------ SOURCE MATERIAL ------

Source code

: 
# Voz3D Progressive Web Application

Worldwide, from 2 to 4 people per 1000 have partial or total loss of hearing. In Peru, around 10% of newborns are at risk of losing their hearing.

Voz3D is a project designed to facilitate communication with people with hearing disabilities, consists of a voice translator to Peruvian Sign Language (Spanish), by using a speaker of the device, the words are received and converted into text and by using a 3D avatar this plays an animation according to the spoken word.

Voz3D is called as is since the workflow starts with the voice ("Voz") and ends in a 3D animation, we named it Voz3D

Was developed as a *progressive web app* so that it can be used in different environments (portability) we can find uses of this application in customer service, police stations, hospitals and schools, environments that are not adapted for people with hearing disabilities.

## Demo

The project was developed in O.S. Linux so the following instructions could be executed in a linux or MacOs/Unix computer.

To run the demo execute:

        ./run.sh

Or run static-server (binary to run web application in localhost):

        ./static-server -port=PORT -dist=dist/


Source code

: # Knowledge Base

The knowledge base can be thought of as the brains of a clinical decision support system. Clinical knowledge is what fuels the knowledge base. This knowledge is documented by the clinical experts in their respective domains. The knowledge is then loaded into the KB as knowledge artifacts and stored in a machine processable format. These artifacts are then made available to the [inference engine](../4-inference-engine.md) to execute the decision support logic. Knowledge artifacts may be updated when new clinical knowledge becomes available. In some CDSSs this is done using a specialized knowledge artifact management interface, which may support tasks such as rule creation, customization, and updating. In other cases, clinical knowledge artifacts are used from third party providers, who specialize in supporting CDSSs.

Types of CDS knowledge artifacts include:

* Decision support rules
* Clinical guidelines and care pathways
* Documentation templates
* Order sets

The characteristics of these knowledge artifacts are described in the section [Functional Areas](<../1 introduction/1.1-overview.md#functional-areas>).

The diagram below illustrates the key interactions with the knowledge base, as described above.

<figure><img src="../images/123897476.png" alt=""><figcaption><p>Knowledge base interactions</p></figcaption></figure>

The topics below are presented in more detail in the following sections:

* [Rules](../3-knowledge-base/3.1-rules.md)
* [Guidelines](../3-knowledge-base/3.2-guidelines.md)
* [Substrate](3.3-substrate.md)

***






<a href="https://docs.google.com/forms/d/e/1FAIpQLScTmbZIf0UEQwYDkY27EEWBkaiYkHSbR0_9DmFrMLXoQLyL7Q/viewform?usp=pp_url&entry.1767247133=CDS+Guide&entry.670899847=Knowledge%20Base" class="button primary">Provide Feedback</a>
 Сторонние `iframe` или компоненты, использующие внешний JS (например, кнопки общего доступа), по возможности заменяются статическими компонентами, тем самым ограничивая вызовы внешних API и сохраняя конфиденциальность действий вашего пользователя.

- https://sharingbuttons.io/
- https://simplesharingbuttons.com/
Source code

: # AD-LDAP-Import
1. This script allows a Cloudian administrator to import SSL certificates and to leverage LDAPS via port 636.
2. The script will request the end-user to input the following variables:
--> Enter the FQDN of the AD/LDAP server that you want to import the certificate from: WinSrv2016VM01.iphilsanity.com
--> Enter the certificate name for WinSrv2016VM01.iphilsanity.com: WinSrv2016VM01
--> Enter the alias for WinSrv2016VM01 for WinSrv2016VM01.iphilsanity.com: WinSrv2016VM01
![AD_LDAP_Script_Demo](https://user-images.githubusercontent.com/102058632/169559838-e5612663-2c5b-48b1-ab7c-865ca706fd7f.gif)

------

▸ YOUR ASSIGNMENT: Repeat each of the entries exactly as written.

▸ RESULT OF THE TASK:
Source code

: 
# Voz3D Progressive Web Application

Worldwide, from 2 to 4 people per 1000 have partial or total loss of hearing. In Peru, around 10% of newborns are at risk of losing their hearing.

Voz3D is a project designed to facilitate communication with people with hearing disabilities, consists of a voice translator to Peruvian Sign Language (Spanish), by using a speaker of the device, the words are received and converted into text and by using a 3D avatar this plays an animation according to the spoken word.

Voz3D is called as is since the workflow starts with the voice ("Voz") and ends in a 3D animation, we named it Voz3D

Was developed as a *progressive web app* so that it can be used in different environments (portability) we can find uses of this application in customer service, police stations, hospitals and schools, environments that are not adapted for people with hearing disabilities.

## Demo

The project was developed in O.S. Linux so the following instructions could be executed in a linux or MacOs/Unix computer.

To run the demo execute:

        ./run.sh

Or run static-server (binary to run web application in localhost):

        ./static-server -port=PORT -dist=dist/


Source code

: # Knowledge Base

The knowledge base can be thought of as the brains of a clinical decision support system. Clinical knowledge is what fuels the knowledge base. This knowledge is documented by the clinical experts in their respective domains. The knowledge is then loaded into the KB as knowledge artifacts and stored in a machine processable format. These artifacts are then made available to the [inference engine](../4-inference-engine.md) to execute the decision support logic. Knowledge artifacts may be updated when new clinical knowledge becomes available. In some CDSSs this is done using a specialized knowledge artifact management interface, which may support tasks such as rule creation, customization, and updating. In other cases, clinical knowledge artifacts are used from third party providers, who specialize in supporting CDSSs.

Types of CDS knowledge artifacts include:

* Decision support rules
* Clinical guidelines and care pathways
* Documentation templates
* Order sets

The characteristics of these knowledge artifacts are described in the section [Functional Areas](<../1 introduction/1.1-overview.md#functional-areas>).

The diagram below illustrates the key interactions with the knowledge base, as described above.

<figure><img src="../images/123897476.png" alt=""><figcaption><p>Knowledge base interactions</p></figcaption></figure>

The topics below are presented in more detail in the following sections:

* [Rules](../3-knowledge-base/3.1-rules.md)
* [Guidelines](../3-knowledge-base/3.2-guidelines.md)
* [Substrate](3.3-substrate.md)

***






<a href="https://docs.google.com/forms/d/e/1FAIpQLScTmbZIf0UEQwYDkY27EEWBkaiYkHSbR0_9DmFrMLXoQLyL7Q/viewform?usp=pp_url&entry.1767247133=CDS+Guide&entry.670899847=Knowledge%20Base" class="button primary">Provide Feedback</a>
 Сторонние `iframe` или компоненты, использующие внешний JS (например, кнопки общего доступа), по возможности заменяются статическими компонентами, тем самым ограничивая вызовы внешних API и сохраняя конфиденциальность действий вашего пользователя.

- https://sharingbuttons.io/
- https://simplesharingbuttons.com/
Source code

: # AD-LDAP-Import
1. This script allows a Cloudian administrator to import SSL certificates and to leverage LDAPS via port 636.
2. The script will request the end-user to input the following variables:
--> Enter the FQDN of the AD/LDAP server that you want to import the certificate from: WinSrv2016VM01.iphilsanity.com
--> Enter the certificate name for WinSrv2016VM01.iphilsanity.com: WinSrv2016VM01
--> Enter the alias for WinSrv2016VM01 for WinSrv2016VM01.iphilsanity.com: WinSrv2016VM01
![AD_LDAP_Script_Demo](https://user-images.githubusercontent.com/102058632/169559838-e5612663-2c5b-48b1-ab7c-865ca706fd7f.gif)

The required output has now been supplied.